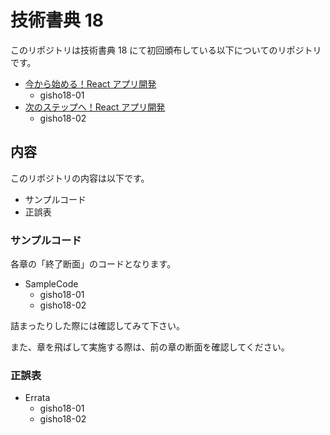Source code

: # 技術書典 18

このリポジトリは技術書典 18 にて初回頒布している以下についてのリポジトリです。

- [今から始める！React アプリ開発](https://techbookfest.org/product/nEPXGu3Cmp1rus7JVcfTU4)
  - gisho18-01
- [次のステップへ！React アプリ開発](https://techbookfest.org/product/qza90k6k5rPKSTgSVkVMFj)
  - gisho18-02

## 内容

このリポジトリの内容は以下です。

- サンプルコード
- 正誤表

### サンプルコード

各章の「終了断面」のコードとなります。

- SampleCode
  - gisho18-01
  - gisho18-02

詰まったりした際には確認してみて下さい。

また、章を飛ばして実施する際は、前の章の断面を確認してください。

### 正誤表

- Errata
  - gisho18-01
  - gisho18-02
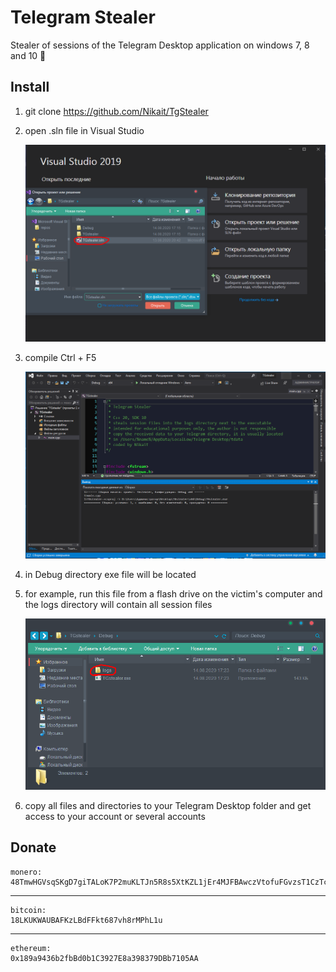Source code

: # Telegram Stealer

Stealer of sessions of the Telegram Desktop application on windows 7, 8 and 10 🔑

## Install

1. git clone https://github.com/Nikait/TgStealer
2. open .sln file in Visual Studio


   ![alt text](open.png)
3. compile Ctrl + F5


   ![alt text](compile.png)
4. in Debug directory exe file will be located
5. for example, run this file from a flash drive on the victim's computer 
   and the logs directory will contain all session files
   
   
   ![alt text](result.png)
6. copy all files and directories to your Telegram Desktop folder
   and get access to your account or several accounts

## Donate

    monero:
    48TmwHGVsqSKgD7giTALoK7P2muKLTJn5R8s5XtKZL1jEr4MJFBAwczVtofuFGvzsT1CzTcFXotwZCDno1UsskqFFZe9wVC
***
    bitcoin:
    18LKUKWAUBAFKzLBdFFkt687vh8rMPhL1u
***
    ethereum:
    0x189a9436b2fbBd0b1C3927E8a398379DBb7105AA

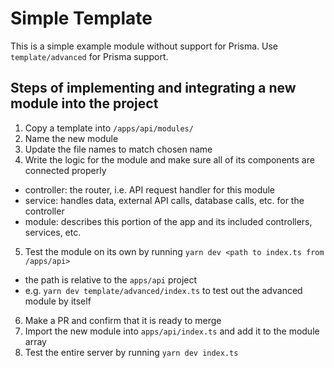 # Simple Template

This is a simple example module without support for Prisma.
Use `template/advanced` for Prisma support.

## Steps of implementing and integrating a new module into the project

1. Copy a template into `/apps/api/modules/`
2. Name the new module
3. Update the file names to match chosen name
4. Write the logic for the module and make sure all of its components are connected properly

- controller: the router, i.e. API request handler for this module
- service: handles data, external API calls, database calls, etc. for the controller
- module: describes this portion of the app and its included controllers, services, etc.

5. Test the module on its own by running `yarn dev <path to index.ts from /apps/api>`

- the path is relative to the `apps/api` project
- e.g. `yarn dev template/advanced/index.ts` to test out the advanced module by itself

6. Make a PR and confirm that it is ready to merge
7. Import the new module into `apps/api/index.ts` and add it to the module array
8. Test the entire server by running `yarn dev index.ts`
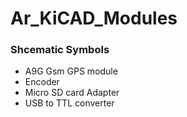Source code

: # Ar_KiCAD_Modules

### Shcematic Symbols  
- A9G Gsm GPS module 
- Encoder 
- Micro SD card Adapter
- USB to TTL converter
──────────
▶ Description of the task:
Going through the listing above, tally the lines that contain the word "from" and report the total alone.

▶ Expected answer:
2